What the task requires> Give the records below again, word for word. No pictures belong in the copy.

Extracted data entries>
* * * * *

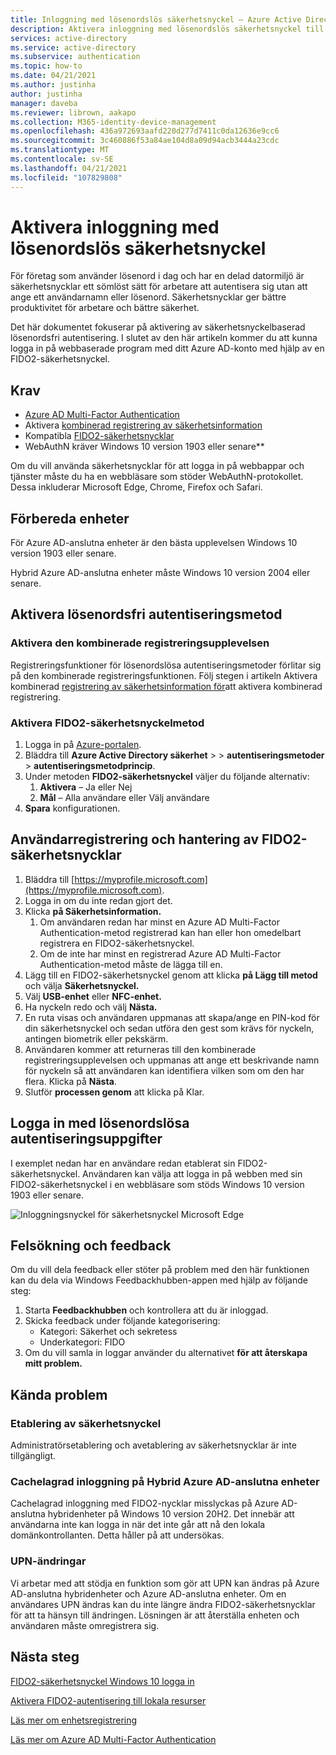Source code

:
 ```yaml
---
title: Inloggning med lösenordslös säkerhetsnyckel – Azure Active Directory
description: Aktivera inloggning med lösenordslös säkerhetsnyckel till Azure AD med hjälp av FIDO2-säkerhetsnycklar
services: active-directory
ms.service: active-directory
ms.subservice: authentication
ms.topic: how-to
ms.date: 04/21/2021
ms.author: justinha
author: justinha
manager: daveba
ms.reviewer: librown, aakapo
ms.collection: M365-identity-device-management
ms.openlocfilehash: 436a972693aafd220d277d7411c0da12636e9cc6
ms.sourcegitcommit: 3c460886f53a84ae104d8a09d94acb3444a23cdc
ms.translationtype: MT
ms.contentlocale: sv-SE
ms.lasthandoff: 04/21/2021
ms.locfileid: "107829808"
---
```

# <a name="enable-passwordless-security-key-sign-in"></a>Aktivera inloggning med lösenordslös säkerhetsnyckel 

För företag som använder lösenord i dag och har en delad datormiljö är säkerhetsnycklar ett sömlöst sätt för arbetare att autentisera sig utan att ange ett användarnamn eller lösenord. Säkerhetsnycklar ger bättre produktivitet för arbetare och bättre säkerhet.

Det här dokumentet fokuserar på aktivering av säkerhetsnyckelbaserad lösenordsfri autentisering. I slutet av den här artikeln kommer du att kunna logga in på webbaserade program med ditt Azure AD-konto med hjälp av en FIDO2-säkerhetsnyckel.

## <a name="requirements"></a>Krav

- [Azure AD Multi-Factor Authentication](howto-mfa-getstarted.md)
- Aktivera [kombinerad registrering av säkerhetsinformation](concept-registration-mfa-sspr-combined.md)
- Kompatibla [FIDO2-säkerhetsnycklar](concept-authentication-passwordless.md#fido2-security-keys)
- WebAuthN kräver Windows 10 version 1903 eller senare**

Om du vill använda säkerhetsnycklar för att logga in på webbappar och tjänster måste du ha en webbläsare som stöder WebAuthN-protokollet. Dessa inkluderar Microsoft Edge, Chrome, Firefox och Safari.


## <a name="prepare-devices"></a>Förbereda enheter

För Azure AD-anslutna enheter är den bästa upplevelsen Windows 10 version 1903 eller senare.

Hybrid Azure AD-anslutna enheter måste Windows 10 version 2004 eller senare.

## <a name="enable-passwordless-authentication-method"></a>Aktivera lösenordsfri autentiseringsmetod

### <a name="enable-the-combined-registration-experience"></a>Aktivera den kombinerade registreringsupplevelsen

Registreringsfunktioner för lösenordslösa autentiseringsmetoder förlitar sig på den kombinerade registreringsfunktionen. Följ stegen i artikeln Aktivera kombinerad [registrering av säkerhetsinformation för](howto-registration-mfa-sspr-combined.md)att aktivera kombinerad registrering.

### <a name="enable-fido2-security-key-method"></a>Aktivera FIDO2-säkerhetsnyckelmetod

1. Logga in på [Azure-portalen](https://portal.azure.com).
1. Bläddra till **Azure Active Directory säkerhet**  >    >  **autentiseringsmetoder**  >  **autentiseringsmetodprincip**.
1. Under metoden **FIDO2-säkerhetsnyckel** väljer du följande alternativ:
   1. **Aktivera** – Ja eller Nej
   1. **Mål** – Alla användare eller Välj användare
1. **Spara** konfigurationen.

## <a name="user-registration-and-management-of-fido2-security-keys"></a>Användarregistrering och hantering av FIDO2-säkerhetsnycklar

1. Bläddra till [https://myprofile.microsoft.com](https://myprofile.microsoft.com).
1. Logga in om du inte redan gjort det.
1. Klicka **på Säkerhetsinformation.**
   1. Om användaren redan har minst en Azure AD Multi-Factor Authentication-metod registrerad kan han eller hon omedelbart registrera en FIDO2-säkerhetsnyckel.
   1. Om de inte har minst en registrerad Azure AD Multi-Factor Authentication-metod måste de lägga till en.
1. Lägg till en FIDO2-säkerhetsnyckel genom att klicka **på Lägg till metod** och välja **Säkerhetsnyckel.**
1. Välj **USB-enhet** eller **NFC-enhet.**
1. Ha nyckeln redo och välj **Nästa.**
1. En ruta visas och användaren uppmanas att skapa/ange en PIN-kod för din säkerhetsnyckel och sedan utföra den gest som krävs för nyckeln, antingen biometrik eller pekskärm.
1. Användaren kommer att returneras till den kombinerade registreringsupplevelsen och uppmanas att ange ett beskrivande namn för nyckeln så att användaren kan identifiera vilken som om den har flera. Klicka på **Nästa**.
1. Slutför **processen genom** att klicka på Klar.

## <a name="sign-in-with-passwordless-credential"></a>Logga in med lösenordslösa autentiseringsuppgifter

I exemplet nedan har en användare redan etablerat sin FIDO2-säkerhetsnyckel. Användaren kan välja att logga in på webben med sin FIDO2-säkerhetsnyckel i en webbläsare som stöds Windows 10 version 1903 eller senare.

![Inloggningsnyckel för säkerhetsnyckel Microsoft Edge](./media/howto-authentication-passwordless-security-key/fido2-windows-10-1903-edge-sign-in.png)

## <a name="troubleshooting-and-feedback"></a>Felsökning och feedback

Om du vill dela feedback eller stöter på problem med den här funktionen kan du dela via Windows Feedbackhubben-appen med hjälp av följande steg:

1. Starta **Feedbackhubben** och kontrollera att du är inloggad.
1. Skicka feedback under följande kategorisering:
   - Kategori: Säkerhet och sekretess
   - Underkategori: FIDO
1. Om du vill samla in loggar använder du alternativet **för att återskapa mitt problem.**

## <a name="known-issues"></a>Kända problem

### <a name="security-key-provisioning"></a>Etablering av säkerhetsnyckel

Administratörsetablering och avetablering av säkerhetsnycklar är inte tillgängligt.

### <a name="cached-logon-on-hybrid-azure-ad-joined-devices"></a>Cachelagrad inloggning på Hybrid Azure AD-anslutna enheter

Cachelagrad inloggning med FIDO2-nycklar misslyckas på Azure AD-anslutna hybridenheter på Windows 10 version 20H2. Det innebär att användarna inte kan logga in när det inte går att nå den lokala domänkontrollanten. Detta håller på att undersökas.

### <a name="upn-changes"></a>UPN-ändringar

Vi arbetar med att stödja en funktion som gör att UPN kan ändras på Azure AD-anslutna hybridenheter och Azure AD-anslutna enheter. Om en användares UPN ändras kan du inte längre ändra FIDO2-säkerhetsnycklar för att ta hänsyn till ändringen. Lösningen är att återställa enheten och användaren måste omregistrera sig.

## <a name="next-steps"></a>Nästa steg

[FIDO2-säkerhetsnyckel Windows 10 logga in](howto-authentication-passwordless-security-key-windows.md)

[Aktivera FIDO2-autentisering till lokala resurser](howto-authentication-passwordless-security-key-on-premises.md)

[Läs mer om enhetsregistrering](../devices/overview.md)

[Läs mer om Azure AD Multi-Factor Authentication](../authentication/howto-mfa-getstarted.md)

* * * * *

Finished task>
Source code

:
 ```yaml
---
title: Inloggning med lösenordslös säkerhetsnyckel – Azure Active Directory
description: Aktivera inloggning med lösenordslös säkerhetsnyckel till Azure AD med hjälp av FIDO2-säkerhetsnycklar
services: active-directory
ms.service: active-directory
ms.subservice: authentication
ms.topic: how-to
ms.date: 04/21/2021
ms.author: justinha
author: justinha
manager: daveba
ms.reviewer: librown, aakapo
ms.collection: M365-identity-device-management
ms.openlocfilehash: 436a972693aafd220d277d7411c0da12636e9cc6
ms.sourcegitcommit: 3c460886f53a84ae104d8a09d94acb3444a23cdc
ms.translationtype: MT
ms.contentlocale: sv-SE
ms.lasthandoff: 04/21/2021
ms.locfileid: "107829808"
---
```

# <a name="enable-passwordless-security-key-sign-in"></a>Aktivera inloggning med lösenordslös säkerhetsnyckel 

För företag som använder lösenord i dag och har en delad datormiljö är säkerhetsnycklar ett sömlöst sätt för arbetare att autentisera sig utan att ange ett användarnamn eller lösenord. Säkerhetsnycklar ger bättre produktivitet för arbetare och bättre säkerhet.

Det här dokumentet fokuserar på aktivering av säkerhetsnyckelbaserad lösenordsfri autentisering. I slutet av den här artikeln kommer du att kunna logga in på webbaserade program med ditt Azure AD-konto med hjälp av en FIDO2-säkerhetsnyckel.

## <a name="requirements"></a>Krav

- [Azure AD Multi-Factor Authentication](howto-mfa-getstarted.md)
- Aktivera [kombinerad registrering av säkerhetsinformation](concept-registration-mfa-sspr-combined.md)
- Kompatibla [FIDO2-säkerhetsnycklar](concept-authentication-passwordless.md#fido2-security-keys)
- WebAuthN kräver Windows 10 version 1903 eller senare**

Om du vill använda säkerhetsnycklar för att logga in på webbappar och tjänster måste du ha en webbläsare som stöder WebAuthN-protokollet. Dessa inkluderar Microsoft Edge, Chrome, Firefox och Safari.


## <a name="prepare-devices"></a>Förbereda enheter

För Azure AD-anslutna enheter är den bästa upplevelsen Windows 10 version 1903 eller senare.

Hybrid Azure AD-anslutna enheter måste Windows 10 version 2004 eller senare.

## <a name="enable-passwordless-authentication-method"></a>Aktivera lösenordsfri autentiseringsmetod

### <a name="enable-the-combined-registration-experience"></a>Aktivera den kombinerade registreringsupplevelsen

Registreringsfunktioner för lösenordslösa autentiseringsmetoder förlitar sig på den kombinerade registreringsfunktionen. Följ stegen i artikeln Aktivera kombinerad [registrering av säkerhetsinformation för](howto-registration-mfa-sspr-combined.md)att aktivera kombinerad registrering.

### <a name="enable-fido2-security-key-method"></a>Aktivera FIDO2-säkerhetsnyckelmetod

1. Logga in på [Azure-portalen](https://portal.azure.com).
1. Bläddra till **Azure Active Directory säkerhet**  >    >  **autentiseringsmetoder**  >  **autentiseringsmetodprincip**.
1. Under metoden **FIDO2-säkerhetsnyckel** väljer du följande alternativ:
   1. **Aktivera** – Ja eller Nej
   1. **Mål** – Alla användare eller Välj användare
1. **Spara** konfigurationen.

## <a name="user-registration-and-management-of-fido2-security-keys"></a>Användarregistrering och hantering av FIDO2-säkerhetsnycklar

1. Bläddra till [https://myprofile.microsoft.com](https://myprofile.microsoft.com).
1. Logga in om du inte redan gjort det.
1. Klicka **på Säkerhetsinformation.**
   1. Om användaren redan har minst en Azure AD Multi-Factor Authentication-metod registrerad kan han eller hon omedelbart registrera en FIDO2-säkerhetsnyckel.
   1. Om de inte har minst en registrerad Azure AD Multi-Factor Authentication-metod måste de lägga till en.
1. Lägg till en FIDO2-säkerhetsnyckel genom att klicka **på Lägg till metod** och välja **Säkerhetsnyckel.**
1. Välj **USB-enhet** eller **NFC-enhet.**
1. Ha nyckeln redo och välj **Nästa.**
1. En ruta visas och användaren uppmanas att skapa/ange en PIN-kod för din säkerhetsnyckel och sedan utföra den gest som krävs för nyckeln, antingen biometrik eller pekskärm.
1. Användaren kommer att returneras till den kombinerade registreringsupplevelsen och uppmanas att ange ett beskrivande namn för nyckeln så att användaren kan identifiera vilken som om den har flera. Klicka på **Nästa**.
1. Slutför **processen genom** att klicka på Klar.

## <a name="sign-in-with-passwordless-credential"></a>Logga in med lösenordslösa autentiseringsuppgifter

I exemplet nedan har en användare redan etablerat sin FIDO2-säkerhetsnyckel. Användaren kan välja att logga in på webben med sin FIDO2-säkerhetsnyckel i en webbläsare som stöds Windows 10 version 1903 eller senare.

![Inloggningsnyckel för säkerhetsnyckel Microsoft Edge](./media/howto-authentication-passwordless-security-key/fido2-windows-10-1903-edge-sign-in.png)

## <a name="troubleshooting-and-feedback"></a>Felsökning och feedback

Om du vill dela feedback eller stöter på problem med den här funktionen kan du dela via Windows Feedbackhubben-appen med hjälp av följande steg:

1. Starta **Feedbackhubben** och kontrollera att du är inloggad.
1. Skicka feedback under följande kategorisering:
   - Kategori: Säkerhet och sekretess
   - Underkategori: FIDO
1. Om du vill samla in loggar använder du alternativet **för att återskapa mitt problem.**

## <a name="known-issues"></a>Kända problem

### <a name="security-key-provisioning"></a>Etablering av säkerhetsnyckel

Administratörsetablering och avetablering av säkerhetsnycklar är inte tillgängligt.

### <a name="cached-logon-on-hybrid-azure-ad-joined-devices"></a>Cachelagrad inloggning på Hybrid Azure AD-anslutna enheter

Cachelagrad inloggning med FIDO2-nycklar misslyckas på Azure AD-anslutna hybridenheter på Windows 10 version 20H2. Det innebär att användarna inte kan logga in när det inte går att nå den lokala domänkontrollanten. Detta håller på att undersökas.

### <a name="upn-changes"></a>UPN-ändringar

Vi arbetar med att stödja en funktion som gör att UPN kan ändras på Azure AD-anslutna hybridenheter och Azure AD-anslutna enheter. Om en användares UPN ändras kan du inte längre ändra FIDO2-säkerhetsnycklar för att ta hänsyn till ändringen. Lösningen är att återställa enheten och användaren måste omregistrera sig.

## <a name="next-steps"></a>Nästa steg

[FIDO2-säkerhetsnyckel Windows 10 logga in](howto-authentication-passwordless-security-key-windows.md)

[Aktivera FIDO2-autentisering till lokala resurser](howto-authentication-passwordless-security-key-on-premises.md)

[Läs mer om enhetsregistrering](../devices/overview.md)

[Läs mer om Azure AD Multi-Factor Authentication](../authentication/howto-mfa-getstarted.md)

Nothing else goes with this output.